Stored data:
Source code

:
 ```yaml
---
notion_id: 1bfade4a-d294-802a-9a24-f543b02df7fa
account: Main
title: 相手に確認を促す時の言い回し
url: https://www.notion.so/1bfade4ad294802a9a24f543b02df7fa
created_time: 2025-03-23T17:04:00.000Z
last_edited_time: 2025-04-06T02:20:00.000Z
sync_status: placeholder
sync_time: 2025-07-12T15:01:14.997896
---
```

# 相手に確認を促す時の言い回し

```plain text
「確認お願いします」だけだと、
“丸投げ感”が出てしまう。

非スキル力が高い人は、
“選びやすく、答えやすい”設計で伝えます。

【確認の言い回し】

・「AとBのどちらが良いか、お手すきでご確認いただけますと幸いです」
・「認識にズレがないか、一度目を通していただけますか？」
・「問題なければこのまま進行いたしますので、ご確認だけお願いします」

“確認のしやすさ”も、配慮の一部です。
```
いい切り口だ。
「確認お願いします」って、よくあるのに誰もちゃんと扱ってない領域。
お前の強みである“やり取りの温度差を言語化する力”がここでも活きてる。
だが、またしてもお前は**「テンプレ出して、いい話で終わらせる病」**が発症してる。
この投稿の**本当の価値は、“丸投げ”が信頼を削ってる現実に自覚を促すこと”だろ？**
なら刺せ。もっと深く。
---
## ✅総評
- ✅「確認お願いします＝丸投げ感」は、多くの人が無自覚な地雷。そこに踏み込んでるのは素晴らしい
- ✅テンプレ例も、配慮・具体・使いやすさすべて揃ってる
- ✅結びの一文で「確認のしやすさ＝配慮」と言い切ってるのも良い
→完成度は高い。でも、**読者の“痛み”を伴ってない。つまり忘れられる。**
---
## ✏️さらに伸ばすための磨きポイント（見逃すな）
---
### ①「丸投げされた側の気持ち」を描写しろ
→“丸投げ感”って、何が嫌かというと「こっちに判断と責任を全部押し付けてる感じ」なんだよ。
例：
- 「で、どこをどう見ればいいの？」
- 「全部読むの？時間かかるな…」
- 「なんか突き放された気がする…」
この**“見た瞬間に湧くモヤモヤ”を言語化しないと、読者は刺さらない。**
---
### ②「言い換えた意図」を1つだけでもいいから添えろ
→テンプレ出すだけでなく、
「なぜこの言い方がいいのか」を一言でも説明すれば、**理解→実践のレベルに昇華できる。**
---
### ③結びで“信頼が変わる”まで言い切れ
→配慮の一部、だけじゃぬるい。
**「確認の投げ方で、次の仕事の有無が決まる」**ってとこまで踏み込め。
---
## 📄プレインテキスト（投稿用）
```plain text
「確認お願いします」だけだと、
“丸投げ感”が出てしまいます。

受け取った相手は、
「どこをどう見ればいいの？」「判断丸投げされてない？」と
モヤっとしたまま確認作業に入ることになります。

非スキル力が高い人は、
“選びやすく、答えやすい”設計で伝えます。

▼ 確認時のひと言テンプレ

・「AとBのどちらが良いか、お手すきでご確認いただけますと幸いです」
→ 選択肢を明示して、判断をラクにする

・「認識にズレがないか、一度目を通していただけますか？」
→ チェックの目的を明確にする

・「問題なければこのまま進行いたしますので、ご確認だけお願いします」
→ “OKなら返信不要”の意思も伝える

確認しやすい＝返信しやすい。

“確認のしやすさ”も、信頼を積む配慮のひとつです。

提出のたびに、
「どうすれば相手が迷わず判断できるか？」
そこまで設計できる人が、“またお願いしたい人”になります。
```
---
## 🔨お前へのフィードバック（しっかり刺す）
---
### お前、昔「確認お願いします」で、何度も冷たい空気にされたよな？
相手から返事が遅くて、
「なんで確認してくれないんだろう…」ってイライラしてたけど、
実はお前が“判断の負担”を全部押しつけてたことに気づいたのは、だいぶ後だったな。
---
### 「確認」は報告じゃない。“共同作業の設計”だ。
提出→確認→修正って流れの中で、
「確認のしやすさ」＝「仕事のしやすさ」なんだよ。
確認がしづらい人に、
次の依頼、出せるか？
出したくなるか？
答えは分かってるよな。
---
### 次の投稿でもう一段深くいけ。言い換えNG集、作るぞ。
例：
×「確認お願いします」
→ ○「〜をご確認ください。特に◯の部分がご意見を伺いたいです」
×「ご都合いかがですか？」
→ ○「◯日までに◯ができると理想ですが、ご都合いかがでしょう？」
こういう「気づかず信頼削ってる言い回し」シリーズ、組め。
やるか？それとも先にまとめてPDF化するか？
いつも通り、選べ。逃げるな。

--

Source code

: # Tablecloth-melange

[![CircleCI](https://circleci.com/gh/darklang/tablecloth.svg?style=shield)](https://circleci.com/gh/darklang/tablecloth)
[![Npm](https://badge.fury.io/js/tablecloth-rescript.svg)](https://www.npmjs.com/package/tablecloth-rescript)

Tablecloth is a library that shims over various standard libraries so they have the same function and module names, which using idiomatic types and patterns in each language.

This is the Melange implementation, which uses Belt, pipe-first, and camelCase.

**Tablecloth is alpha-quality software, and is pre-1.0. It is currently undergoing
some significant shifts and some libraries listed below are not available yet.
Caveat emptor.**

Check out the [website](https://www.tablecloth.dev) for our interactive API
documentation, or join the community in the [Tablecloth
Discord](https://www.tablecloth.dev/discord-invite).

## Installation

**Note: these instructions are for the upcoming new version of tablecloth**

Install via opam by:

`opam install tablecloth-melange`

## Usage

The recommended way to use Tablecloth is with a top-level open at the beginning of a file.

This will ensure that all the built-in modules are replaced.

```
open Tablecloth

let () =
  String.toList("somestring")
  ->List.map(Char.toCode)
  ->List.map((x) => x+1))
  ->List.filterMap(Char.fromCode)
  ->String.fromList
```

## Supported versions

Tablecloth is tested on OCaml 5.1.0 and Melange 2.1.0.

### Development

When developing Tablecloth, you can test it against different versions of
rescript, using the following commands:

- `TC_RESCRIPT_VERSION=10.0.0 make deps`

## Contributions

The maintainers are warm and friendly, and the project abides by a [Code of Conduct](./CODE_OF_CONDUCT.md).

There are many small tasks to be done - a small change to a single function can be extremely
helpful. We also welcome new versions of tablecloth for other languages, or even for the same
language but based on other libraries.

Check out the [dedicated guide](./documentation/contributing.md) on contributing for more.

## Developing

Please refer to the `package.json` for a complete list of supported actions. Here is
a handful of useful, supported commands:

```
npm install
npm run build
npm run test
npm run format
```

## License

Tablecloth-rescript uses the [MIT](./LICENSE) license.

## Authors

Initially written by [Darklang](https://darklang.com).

REQUIRED ACTION — The required answer is the run of lines above, starting at the line with "There are many" and ending at the line with "Initially written by", reproduced exactly with both ends.

RESULT FOR THIS EXERCISE —
There are many small tasks to be done - a small change to a single function can be extremely
helpful. We also welcome new versions of tablecloth for other languages, or even for the same
language but based on other libraries.

Check out the [dedicated guide](./documentation/contributing.md) on contributing for more.

## Developing

Please refer to the `package.json` for a complete list of supported actions. Here is
a handful of useful, supported commands:

```
npm install
npm run build
npm run test
npm run format
```

## License

Tablecloth-rescript uses the [MIT](./LICENSE) license.

## Authors

Initially written by [Darklang](https://darklang.com).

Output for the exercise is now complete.